*** Exercise inputs ***
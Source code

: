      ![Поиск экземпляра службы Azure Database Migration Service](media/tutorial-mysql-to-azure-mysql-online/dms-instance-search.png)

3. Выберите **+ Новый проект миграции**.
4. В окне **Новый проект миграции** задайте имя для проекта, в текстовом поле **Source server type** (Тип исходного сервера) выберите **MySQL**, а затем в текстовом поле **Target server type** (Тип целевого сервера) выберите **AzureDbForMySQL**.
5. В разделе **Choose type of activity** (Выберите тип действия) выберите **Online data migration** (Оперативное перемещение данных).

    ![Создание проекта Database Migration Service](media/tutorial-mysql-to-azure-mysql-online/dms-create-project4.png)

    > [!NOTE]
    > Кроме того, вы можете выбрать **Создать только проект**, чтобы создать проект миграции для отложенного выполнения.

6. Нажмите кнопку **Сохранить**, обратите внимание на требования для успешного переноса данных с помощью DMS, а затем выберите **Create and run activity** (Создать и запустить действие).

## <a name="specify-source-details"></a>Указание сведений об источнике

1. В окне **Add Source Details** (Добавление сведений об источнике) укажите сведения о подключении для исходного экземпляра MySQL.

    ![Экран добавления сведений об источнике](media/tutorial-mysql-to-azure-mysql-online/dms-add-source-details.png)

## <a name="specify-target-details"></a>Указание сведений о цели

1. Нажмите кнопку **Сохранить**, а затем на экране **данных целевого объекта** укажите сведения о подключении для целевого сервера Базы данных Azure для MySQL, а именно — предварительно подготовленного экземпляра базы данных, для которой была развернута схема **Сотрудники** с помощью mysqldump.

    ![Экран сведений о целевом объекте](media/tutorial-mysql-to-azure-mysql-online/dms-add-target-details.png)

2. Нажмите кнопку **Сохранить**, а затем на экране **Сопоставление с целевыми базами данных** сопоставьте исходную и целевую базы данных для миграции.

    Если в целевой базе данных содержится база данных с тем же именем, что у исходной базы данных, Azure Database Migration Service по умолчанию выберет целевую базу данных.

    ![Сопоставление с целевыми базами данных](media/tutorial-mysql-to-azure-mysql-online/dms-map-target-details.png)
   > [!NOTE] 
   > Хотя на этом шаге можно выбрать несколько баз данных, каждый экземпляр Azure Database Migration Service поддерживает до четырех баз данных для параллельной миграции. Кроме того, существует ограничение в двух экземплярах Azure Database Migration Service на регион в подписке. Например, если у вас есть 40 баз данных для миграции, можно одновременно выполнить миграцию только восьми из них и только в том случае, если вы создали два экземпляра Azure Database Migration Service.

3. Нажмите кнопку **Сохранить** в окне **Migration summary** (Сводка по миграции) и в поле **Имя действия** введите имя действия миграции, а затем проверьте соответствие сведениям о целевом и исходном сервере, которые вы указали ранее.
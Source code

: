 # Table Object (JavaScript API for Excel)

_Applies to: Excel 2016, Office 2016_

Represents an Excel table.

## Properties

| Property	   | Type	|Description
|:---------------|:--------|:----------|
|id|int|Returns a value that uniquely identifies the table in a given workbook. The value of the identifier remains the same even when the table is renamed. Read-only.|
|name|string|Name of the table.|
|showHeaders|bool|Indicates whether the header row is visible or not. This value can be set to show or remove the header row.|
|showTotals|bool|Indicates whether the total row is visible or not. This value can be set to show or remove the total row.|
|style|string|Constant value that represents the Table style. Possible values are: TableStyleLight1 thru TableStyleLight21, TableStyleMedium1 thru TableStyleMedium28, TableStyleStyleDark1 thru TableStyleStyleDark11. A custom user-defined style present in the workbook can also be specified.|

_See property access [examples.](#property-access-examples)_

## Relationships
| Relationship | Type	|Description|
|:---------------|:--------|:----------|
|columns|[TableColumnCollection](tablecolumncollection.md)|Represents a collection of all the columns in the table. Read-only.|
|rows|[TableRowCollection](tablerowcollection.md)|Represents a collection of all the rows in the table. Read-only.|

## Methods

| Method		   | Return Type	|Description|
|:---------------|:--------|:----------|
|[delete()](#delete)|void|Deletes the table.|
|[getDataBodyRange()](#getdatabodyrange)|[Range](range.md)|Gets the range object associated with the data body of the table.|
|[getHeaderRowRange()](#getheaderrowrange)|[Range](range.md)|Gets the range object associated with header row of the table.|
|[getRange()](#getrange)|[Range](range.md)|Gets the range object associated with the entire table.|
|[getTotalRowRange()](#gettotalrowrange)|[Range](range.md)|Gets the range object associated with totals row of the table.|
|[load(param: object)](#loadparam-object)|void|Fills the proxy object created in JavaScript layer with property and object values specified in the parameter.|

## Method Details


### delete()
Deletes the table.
*** End of Exercise inputs ***
All lines in the data above from the one with "5. В разделе" through the one with "сведений о цели" must be repeated exactly, and no others.

5. В разделе **Choose type of activity** (Выберите тип действия) выберите **Online data migration** (Оперативное перемещение данных).

    ![Создание проекта Database Migration Service](media/tutorial-mysql-to-azure-mysql-online/dms-create-project4.png)

    > [!NOTE]
    > Кроме того, вы можете выбрать **Создать только проект**, чтобы создать проект миграции для отложенного выполнения.

6. Нажмите кнопку **Сохранить**, обратите внимание на требования для успешного переноса данных с помощью DMS, а затем выберите **Create and run activity** (Создать и запустить действие).

## <a name="specify-source-details"></a>Указание сведений об источнике

1. В окне **Add Source Details** (Добавление сведений об источнике) укажите сведения о подключении для исходного экземпляра MySQL.

    ![Экран добавления сведений об источнике](media/tutorial-mysql-to-azure-mysql-online/dms-add-source-details.png)

## <a name="specify-target-details"></a>Указание сведений о цели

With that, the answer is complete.